◆ **BRIEF**:
Check every line of the data for the word "Instale", and copy those that have it.

[Saved data entries]

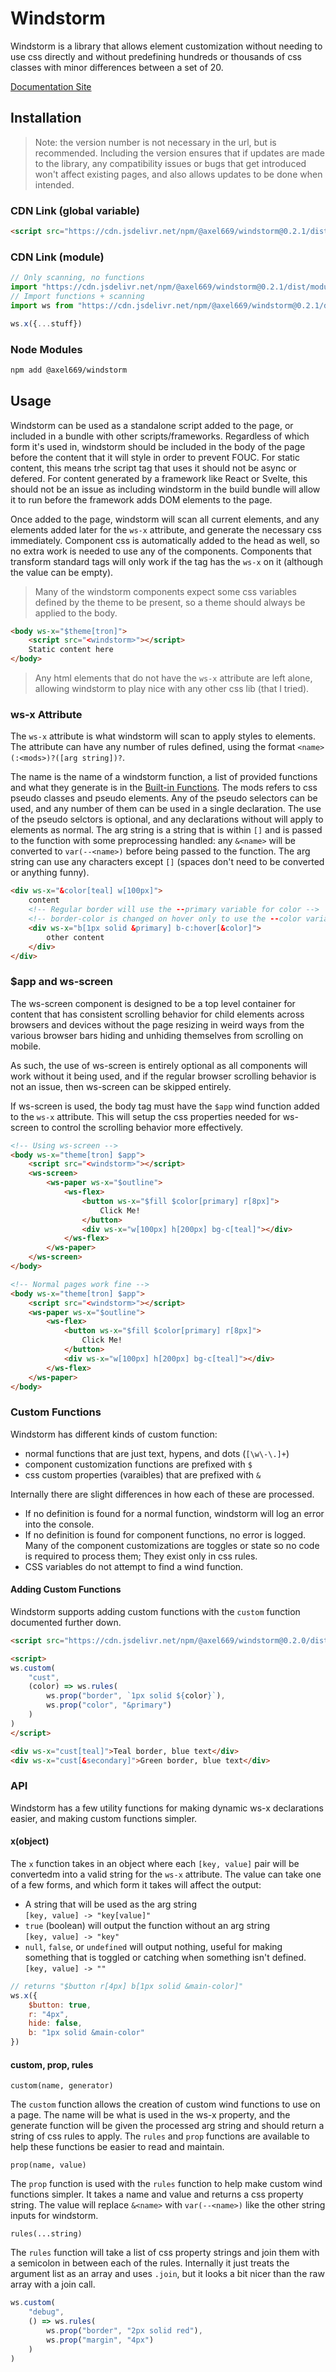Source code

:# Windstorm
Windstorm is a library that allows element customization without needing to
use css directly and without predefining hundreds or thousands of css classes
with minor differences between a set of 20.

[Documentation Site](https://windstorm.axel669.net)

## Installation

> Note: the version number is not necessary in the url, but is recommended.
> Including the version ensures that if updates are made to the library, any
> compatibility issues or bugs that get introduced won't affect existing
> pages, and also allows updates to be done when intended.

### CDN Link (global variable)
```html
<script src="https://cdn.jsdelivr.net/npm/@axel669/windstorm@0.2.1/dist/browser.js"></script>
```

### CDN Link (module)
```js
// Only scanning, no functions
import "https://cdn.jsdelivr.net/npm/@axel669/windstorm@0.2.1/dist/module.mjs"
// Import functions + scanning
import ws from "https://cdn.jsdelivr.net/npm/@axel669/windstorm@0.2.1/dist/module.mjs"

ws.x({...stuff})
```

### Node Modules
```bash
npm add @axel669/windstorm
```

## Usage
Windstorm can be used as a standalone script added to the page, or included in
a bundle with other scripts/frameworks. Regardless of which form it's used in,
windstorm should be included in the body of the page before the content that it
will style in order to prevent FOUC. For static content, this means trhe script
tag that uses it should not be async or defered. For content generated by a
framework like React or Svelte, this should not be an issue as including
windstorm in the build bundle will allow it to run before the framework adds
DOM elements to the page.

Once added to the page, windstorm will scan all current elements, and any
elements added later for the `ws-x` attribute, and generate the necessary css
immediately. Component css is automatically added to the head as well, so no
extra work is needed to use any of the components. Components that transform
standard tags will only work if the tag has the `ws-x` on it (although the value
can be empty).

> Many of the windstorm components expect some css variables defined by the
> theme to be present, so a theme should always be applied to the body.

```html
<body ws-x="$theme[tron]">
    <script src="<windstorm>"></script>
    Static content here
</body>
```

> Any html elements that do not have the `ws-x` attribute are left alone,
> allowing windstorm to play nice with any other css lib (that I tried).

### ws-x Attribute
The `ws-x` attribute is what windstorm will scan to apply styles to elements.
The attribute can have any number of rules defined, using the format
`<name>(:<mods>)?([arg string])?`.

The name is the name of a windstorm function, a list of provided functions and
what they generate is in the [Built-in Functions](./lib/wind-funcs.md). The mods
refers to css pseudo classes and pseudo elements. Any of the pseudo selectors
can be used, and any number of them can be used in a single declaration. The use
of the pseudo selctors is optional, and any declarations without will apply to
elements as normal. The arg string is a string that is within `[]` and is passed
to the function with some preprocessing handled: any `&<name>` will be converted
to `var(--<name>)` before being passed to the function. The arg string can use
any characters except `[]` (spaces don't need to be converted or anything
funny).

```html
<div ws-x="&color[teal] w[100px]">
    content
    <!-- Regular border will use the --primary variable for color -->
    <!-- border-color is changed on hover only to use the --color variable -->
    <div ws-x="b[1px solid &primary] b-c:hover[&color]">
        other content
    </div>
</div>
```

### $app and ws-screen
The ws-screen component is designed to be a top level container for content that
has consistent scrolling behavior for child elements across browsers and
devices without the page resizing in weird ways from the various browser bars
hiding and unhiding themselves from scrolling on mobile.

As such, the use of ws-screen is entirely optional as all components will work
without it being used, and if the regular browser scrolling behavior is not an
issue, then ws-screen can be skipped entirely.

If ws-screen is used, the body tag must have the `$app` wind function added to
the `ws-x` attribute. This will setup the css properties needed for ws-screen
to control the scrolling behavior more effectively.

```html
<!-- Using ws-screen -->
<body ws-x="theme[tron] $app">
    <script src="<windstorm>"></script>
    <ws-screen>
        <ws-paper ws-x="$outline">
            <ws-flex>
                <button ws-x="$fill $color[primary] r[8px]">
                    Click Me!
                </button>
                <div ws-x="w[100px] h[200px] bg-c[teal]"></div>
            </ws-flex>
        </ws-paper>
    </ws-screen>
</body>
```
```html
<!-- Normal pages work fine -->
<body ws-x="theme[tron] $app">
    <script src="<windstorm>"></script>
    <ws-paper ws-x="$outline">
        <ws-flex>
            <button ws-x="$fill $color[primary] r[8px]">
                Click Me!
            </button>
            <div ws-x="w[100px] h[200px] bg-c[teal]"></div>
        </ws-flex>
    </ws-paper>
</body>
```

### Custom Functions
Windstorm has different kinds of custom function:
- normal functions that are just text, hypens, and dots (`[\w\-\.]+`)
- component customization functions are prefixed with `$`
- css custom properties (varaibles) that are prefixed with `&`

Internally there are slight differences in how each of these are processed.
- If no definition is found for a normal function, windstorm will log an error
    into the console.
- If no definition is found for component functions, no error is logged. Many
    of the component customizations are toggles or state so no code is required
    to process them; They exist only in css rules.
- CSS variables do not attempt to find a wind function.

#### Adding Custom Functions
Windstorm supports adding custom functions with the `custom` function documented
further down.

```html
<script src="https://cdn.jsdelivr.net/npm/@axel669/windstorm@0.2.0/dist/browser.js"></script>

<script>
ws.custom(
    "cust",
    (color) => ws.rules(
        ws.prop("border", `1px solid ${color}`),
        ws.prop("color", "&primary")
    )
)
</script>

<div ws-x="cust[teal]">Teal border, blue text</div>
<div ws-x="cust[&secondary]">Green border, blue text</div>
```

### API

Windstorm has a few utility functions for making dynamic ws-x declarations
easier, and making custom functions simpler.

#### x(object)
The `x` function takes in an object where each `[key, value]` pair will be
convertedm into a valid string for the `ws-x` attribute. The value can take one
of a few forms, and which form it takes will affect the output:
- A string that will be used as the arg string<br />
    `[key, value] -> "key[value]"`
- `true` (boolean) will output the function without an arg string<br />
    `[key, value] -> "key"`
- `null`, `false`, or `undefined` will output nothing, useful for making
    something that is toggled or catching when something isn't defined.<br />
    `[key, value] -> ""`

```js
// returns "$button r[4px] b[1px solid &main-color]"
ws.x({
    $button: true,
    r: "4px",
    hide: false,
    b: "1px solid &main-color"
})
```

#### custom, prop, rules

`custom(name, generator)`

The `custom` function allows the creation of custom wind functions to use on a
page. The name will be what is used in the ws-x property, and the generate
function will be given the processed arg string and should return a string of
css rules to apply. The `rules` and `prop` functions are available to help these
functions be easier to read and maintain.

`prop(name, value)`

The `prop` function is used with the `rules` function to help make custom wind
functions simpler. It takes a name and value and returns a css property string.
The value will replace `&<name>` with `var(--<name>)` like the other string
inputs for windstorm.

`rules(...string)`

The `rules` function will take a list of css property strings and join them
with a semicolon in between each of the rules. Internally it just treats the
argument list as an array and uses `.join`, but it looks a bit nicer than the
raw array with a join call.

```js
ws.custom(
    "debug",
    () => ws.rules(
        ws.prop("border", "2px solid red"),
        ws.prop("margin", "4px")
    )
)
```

==

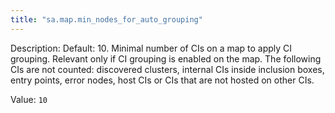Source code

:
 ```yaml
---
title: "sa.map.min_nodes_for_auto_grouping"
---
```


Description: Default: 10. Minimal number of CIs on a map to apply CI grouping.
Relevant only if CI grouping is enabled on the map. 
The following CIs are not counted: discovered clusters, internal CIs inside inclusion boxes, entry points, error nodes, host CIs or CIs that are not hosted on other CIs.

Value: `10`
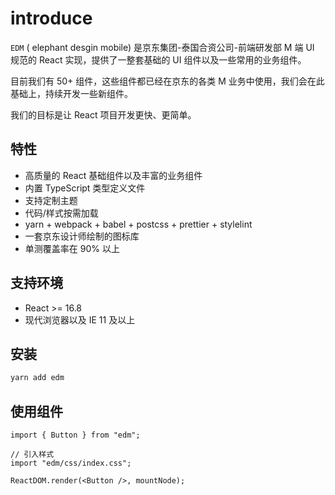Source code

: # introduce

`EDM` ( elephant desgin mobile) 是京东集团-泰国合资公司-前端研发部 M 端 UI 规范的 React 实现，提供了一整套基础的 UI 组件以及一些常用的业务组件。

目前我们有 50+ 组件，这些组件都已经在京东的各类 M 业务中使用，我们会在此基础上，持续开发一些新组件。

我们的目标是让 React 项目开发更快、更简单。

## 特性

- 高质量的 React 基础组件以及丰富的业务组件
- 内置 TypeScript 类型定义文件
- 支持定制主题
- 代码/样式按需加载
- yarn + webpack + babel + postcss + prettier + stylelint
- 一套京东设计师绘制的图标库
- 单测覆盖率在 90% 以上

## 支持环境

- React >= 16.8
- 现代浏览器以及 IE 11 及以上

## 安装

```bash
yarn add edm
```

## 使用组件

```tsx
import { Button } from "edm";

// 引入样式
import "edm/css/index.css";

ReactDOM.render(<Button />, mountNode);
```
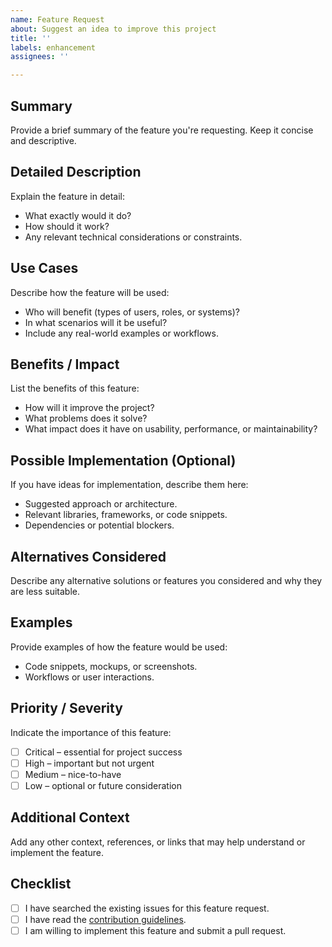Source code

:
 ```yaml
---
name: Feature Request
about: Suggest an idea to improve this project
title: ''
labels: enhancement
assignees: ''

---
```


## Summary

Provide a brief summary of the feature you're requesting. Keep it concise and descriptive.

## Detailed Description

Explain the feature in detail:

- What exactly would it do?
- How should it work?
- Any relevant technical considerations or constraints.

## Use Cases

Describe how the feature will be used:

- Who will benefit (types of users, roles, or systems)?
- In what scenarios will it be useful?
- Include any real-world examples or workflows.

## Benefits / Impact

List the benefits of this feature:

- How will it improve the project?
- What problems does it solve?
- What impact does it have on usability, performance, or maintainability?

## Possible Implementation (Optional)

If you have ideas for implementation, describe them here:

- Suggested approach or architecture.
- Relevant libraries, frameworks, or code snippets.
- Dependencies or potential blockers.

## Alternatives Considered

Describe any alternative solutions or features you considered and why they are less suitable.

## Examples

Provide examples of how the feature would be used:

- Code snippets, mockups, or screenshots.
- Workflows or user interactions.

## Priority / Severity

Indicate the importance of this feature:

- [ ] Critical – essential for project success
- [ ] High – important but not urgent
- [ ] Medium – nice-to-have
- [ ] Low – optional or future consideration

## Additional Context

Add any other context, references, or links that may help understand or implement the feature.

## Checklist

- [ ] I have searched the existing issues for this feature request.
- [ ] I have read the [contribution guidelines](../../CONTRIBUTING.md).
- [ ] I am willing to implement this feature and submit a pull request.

--

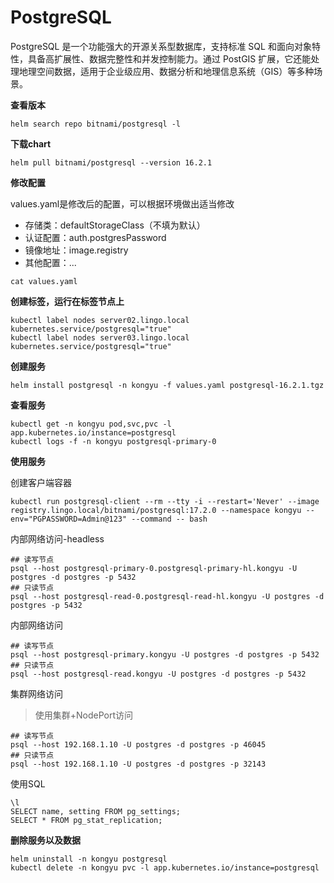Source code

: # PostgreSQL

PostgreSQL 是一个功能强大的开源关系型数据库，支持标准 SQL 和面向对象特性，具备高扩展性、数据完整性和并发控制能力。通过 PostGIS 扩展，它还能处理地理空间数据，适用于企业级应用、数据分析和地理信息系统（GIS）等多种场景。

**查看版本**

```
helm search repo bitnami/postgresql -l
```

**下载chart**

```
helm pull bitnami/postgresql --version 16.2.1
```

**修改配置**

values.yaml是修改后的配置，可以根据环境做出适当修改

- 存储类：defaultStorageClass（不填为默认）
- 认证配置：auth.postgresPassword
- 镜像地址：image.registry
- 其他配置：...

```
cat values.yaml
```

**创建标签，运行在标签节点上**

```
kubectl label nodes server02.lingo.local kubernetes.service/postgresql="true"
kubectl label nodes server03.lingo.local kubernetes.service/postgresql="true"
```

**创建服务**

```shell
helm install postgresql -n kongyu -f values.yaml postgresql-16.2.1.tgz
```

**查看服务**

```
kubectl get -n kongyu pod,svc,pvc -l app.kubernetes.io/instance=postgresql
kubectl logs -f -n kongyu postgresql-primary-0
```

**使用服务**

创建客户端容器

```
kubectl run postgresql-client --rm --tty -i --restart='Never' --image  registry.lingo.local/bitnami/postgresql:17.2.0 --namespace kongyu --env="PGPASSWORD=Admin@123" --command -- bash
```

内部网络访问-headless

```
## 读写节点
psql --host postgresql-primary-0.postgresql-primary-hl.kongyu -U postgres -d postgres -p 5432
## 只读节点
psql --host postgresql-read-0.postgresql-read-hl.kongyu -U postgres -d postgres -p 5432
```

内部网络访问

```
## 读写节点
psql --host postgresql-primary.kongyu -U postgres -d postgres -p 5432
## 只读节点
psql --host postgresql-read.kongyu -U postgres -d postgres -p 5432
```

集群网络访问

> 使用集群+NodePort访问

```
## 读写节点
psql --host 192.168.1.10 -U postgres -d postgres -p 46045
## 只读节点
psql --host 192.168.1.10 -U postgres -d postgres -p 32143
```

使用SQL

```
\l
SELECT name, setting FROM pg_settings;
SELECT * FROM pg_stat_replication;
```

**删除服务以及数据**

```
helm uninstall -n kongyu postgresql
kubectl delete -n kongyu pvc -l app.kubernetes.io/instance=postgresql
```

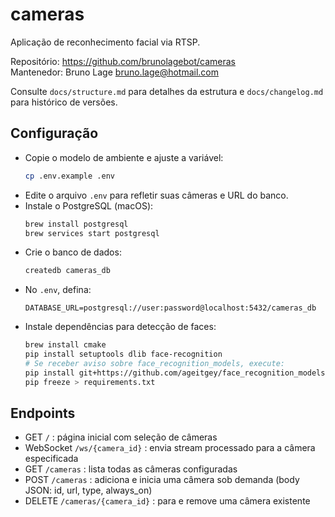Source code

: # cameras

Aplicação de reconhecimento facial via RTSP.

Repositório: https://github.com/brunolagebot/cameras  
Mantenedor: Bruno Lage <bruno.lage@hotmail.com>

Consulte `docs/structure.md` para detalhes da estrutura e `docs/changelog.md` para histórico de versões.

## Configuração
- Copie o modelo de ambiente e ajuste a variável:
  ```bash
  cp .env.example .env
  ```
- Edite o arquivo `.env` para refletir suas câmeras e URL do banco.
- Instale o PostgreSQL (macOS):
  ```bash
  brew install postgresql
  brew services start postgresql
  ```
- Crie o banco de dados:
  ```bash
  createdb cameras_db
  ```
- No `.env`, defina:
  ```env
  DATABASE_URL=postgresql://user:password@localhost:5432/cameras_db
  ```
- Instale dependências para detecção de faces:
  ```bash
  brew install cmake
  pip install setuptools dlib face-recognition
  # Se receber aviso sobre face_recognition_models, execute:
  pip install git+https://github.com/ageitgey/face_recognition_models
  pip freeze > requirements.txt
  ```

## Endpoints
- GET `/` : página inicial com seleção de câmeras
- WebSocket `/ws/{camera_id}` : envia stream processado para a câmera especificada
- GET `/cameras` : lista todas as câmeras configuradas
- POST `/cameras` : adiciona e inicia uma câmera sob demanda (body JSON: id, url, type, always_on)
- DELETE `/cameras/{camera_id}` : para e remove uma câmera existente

◆ **SOLUTION TO THIS EXERCISE**:
- Instale o PostgreSQL (macOS):
- Instale dependências para detecção de faces:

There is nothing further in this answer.